Work request: Every line of the following records that includes "after" should be copied.
........
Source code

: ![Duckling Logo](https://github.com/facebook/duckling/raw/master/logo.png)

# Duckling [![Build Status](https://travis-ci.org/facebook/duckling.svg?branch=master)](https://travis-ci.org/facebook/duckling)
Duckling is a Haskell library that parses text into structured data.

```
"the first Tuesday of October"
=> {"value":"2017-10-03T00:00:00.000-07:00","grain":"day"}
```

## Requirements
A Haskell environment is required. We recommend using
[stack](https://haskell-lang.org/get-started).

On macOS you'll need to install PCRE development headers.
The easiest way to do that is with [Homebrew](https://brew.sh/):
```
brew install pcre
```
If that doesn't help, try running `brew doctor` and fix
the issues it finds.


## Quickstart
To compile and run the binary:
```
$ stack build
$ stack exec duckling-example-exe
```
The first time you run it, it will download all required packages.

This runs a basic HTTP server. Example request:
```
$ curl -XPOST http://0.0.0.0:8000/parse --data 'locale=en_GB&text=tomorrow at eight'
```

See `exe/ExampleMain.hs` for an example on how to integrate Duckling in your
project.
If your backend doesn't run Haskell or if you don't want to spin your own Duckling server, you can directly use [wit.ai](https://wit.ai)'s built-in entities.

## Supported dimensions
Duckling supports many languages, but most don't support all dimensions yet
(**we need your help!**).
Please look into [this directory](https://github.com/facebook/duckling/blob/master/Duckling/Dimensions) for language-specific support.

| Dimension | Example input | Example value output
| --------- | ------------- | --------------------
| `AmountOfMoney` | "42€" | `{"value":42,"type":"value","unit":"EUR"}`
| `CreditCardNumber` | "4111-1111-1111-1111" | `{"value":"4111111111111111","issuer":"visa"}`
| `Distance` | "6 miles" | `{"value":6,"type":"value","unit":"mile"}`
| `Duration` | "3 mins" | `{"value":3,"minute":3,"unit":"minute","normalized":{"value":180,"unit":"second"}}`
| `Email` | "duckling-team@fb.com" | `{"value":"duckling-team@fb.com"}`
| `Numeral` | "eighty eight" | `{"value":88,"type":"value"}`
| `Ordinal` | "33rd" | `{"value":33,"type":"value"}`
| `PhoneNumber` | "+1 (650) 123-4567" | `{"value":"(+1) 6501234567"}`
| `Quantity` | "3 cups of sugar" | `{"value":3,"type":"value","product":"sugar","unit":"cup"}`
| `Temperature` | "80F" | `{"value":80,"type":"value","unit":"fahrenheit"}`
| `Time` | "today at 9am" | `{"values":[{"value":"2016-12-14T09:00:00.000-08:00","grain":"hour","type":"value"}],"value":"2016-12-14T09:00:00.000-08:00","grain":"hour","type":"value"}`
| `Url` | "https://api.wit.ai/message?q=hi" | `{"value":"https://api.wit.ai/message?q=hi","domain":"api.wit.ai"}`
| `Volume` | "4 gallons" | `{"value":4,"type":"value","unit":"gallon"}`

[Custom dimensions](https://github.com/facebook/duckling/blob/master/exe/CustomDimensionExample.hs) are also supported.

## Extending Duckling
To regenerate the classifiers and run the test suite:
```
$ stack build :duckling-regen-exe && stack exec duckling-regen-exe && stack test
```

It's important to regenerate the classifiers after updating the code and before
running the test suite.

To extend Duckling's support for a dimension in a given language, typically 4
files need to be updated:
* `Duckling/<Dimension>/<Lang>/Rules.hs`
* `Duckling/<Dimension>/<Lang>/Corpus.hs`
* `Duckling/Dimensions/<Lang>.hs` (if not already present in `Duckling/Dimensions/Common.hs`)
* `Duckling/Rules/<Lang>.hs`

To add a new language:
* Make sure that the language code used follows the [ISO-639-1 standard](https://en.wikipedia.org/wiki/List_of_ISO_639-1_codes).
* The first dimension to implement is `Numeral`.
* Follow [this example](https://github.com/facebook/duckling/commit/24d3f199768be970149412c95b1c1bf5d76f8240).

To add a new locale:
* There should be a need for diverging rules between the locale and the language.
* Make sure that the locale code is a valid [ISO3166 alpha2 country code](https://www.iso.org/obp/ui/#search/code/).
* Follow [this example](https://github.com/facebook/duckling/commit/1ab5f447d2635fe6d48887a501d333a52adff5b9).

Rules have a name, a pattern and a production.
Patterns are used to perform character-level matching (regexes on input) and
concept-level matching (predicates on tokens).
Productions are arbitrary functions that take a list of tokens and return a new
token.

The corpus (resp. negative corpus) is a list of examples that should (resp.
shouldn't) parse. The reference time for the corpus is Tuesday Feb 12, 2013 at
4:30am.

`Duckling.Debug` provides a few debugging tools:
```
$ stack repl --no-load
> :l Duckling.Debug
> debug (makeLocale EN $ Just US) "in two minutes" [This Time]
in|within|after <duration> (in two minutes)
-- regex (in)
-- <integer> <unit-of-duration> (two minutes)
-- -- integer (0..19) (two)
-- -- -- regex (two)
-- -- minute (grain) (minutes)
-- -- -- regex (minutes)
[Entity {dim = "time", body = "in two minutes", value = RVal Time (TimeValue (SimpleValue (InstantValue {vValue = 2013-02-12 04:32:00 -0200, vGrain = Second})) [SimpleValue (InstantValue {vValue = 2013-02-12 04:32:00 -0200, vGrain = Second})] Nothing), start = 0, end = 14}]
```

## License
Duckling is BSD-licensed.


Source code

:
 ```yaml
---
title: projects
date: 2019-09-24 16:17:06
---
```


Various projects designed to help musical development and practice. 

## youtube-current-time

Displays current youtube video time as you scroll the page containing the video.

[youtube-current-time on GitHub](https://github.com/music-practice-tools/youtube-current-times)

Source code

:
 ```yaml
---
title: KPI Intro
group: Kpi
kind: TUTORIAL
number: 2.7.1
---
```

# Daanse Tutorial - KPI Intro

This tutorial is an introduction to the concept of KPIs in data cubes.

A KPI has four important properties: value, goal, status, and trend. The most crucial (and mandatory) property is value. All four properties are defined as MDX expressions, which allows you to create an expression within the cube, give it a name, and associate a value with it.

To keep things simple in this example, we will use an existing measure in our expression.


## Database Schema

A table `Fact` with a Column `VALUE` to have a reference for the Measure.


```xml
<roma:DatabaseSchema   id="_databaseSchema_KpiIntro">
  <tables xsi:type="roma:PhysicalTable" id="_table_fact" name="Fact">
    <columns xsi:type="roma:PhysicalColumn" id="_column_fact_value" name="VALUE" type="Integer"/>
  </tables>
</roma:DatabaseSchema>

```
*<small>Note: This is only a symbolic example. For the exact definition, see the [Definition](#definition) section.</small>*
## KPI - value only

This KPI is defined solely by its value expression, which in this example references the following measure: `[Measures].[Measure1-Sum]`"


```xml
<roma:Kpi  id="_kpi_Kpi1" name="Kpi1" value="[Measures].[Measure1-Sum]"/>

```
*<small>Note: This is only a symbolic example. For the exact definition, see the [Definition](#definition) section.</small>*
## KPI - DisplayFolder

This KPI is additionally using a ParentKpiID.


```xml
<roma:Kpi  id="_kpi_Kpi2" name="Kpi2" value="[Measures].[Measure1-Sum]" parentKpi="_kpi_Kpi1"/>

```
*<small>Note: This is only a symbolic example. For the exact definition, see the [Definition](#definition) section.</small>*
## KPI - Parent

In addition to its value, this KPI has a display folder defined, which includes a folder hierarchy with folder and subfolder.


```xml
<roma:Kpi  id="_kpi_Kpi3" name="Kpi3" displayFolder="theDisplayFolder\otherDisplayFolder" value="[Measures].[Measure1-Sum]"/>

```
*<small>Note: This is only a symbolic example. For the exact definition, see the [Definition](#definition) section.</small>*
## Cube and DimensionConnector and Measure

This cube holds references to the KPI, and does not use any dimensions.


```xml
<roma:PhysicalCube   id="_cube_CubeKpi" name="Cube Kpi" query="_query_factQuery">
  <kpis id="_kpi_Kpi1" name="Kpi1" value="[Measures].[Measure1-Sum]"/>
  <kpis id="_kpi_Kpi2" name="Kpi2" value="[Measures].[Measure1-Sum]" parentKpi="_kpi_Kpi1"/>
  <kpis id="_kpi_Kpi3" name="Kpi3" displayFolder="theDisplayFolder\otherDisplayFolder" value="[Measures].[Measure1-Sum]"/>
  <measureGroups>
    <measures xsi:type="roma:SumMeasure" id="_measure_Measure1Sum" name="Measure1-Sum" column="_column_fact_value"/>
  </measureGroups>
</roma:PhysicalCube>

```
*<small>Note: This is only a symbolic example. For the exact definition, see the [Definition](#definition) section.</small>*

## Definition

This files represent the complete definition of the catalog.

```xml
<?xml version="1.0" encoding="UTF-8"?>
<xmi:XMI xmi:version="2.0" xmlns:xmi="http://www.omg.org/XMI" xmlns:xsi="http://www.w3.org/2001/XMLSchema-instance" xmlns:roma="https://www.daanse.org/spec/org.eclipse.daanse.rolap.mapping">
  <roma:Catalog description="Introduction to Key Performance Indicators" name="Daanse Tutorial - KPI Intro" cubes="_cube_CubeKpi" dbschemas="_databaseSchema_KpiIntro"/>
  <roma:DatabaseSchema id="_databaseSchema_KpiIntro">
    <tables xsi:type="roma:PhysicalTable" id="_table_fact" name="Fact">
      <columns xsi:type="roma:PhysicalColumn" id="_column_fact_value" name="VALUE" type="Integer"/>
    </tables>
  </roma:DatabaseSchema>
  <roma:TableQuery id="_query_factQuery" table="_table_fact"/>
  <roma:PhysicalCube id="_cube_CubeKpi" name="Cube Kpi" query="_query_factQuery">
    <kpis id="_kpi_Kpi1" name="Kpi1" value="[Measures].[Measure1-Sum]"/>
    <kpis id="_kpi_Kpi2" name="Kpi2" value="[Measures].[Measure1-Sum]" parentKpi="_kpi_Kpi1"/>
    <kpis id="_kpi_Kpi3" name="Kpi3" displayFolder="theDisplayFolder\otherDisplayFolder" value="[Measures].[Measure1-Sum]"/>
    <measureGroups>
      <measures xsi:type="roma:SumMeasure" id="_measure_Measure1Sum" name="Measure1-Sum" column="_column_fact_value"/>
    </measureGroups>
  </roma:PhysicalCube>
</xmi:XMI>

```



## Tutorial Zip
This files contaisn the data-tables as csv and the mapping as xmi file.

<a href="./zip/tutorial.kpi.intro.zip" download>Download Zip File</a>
........
Output:
It's important to regenerate the classifiers after updating the code and before
in|within|after <duration> (in two minutes)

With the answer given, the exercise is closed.